Abstract

A new gravimetric geoid model, USGG2009 (see Abbreviations), has been developed for the United States and its territories including the Conterminous US (CONUS), Alaska, Hawaii, Guam, the Commonwealth of the Northern Mariana Islands, American Samoa, Puerto Rico and the US Virgin Islands. USGG2009 is based on a 1′ × 1′ gravity grid derived from the NGS surface gravity data and the DNSC08 altimetry-derived anomalies, the SRTM-DTED1 3′′ DEM for its topographic reductions, and the global geopotential model EGM08 as a reference model. USGG2009 geoid heights are compared with control values determined at 18,398 Bench Marks over CONUS, where both the ellipsoidal height above NAD 83 and the Helmert orthometric height above NAVD 88 are known. Correcting for the ellipsoidal datum difference, this permits a comparison of the geoid heights to independent data. The standard deviation of the differences is 6.3 cm in contrast to 8.4 cm for its immediate predecessor— USGG2003. To minimize the effect of long-wavelength errors that are known to exist in NAVD88, these comparisons were made on a state-by-state basis. The standard deviations of the differences range from 3–5 cm in eastern states to about 6–9 cm in the more mountainous western states. If the GPS/Bench Marks-derived geoid heights are corrected by removing a GRACE-derived estimate of the long-wavelength NAVD88 errors before the comparison, the standard deviation of their differences from USGG2009 drops to 4.3 cm nationally and 2–4 cm in eastern states and 4–8 in states with a maximum error of 26.4 cm in California and minimum of −32.1 cm in Washington.
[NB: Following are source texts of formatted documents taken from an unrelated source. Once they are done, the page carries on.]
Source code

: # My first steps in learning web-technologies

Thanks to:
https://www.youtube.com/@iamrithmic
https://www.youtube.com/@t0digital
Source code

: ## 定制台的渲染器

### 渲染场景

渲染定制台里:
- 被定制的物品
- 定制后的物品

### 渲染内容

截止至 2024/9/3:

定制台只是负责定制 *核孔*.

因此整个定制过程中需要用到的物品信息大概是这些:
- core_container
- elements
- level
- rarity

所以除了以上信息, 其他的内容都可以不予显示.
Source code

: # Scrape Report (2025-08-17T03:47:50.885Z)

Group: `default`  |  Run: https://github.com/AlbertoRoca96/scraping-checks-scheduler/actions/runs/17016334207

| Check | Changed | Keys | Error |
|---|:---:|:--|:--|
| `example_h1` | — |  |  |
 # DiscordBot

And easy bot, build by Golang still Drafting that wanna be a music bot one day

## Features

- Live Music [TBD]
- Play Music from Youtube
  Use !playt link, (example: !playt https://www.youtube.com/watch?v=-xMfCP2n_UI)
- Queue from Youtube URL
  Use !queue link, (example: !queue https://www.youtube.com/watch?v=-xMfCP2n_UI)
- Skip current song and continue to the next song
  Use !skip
USGG2009 is also compared with geoid heights derived from 40 tide-gauges and a physical dynamic ocean topography model in the Gulf of Mexico; the mean of the differences is 3.3 cm and their standard deviation is 5.0 cm. When USGG2009-derived deflections of the vertical are compared with 3,415 observed surface astro-geodetic deflections, the standard deviation of the differences in the N–S and E–W components are 0.87′′ and 0.94′′, respectively.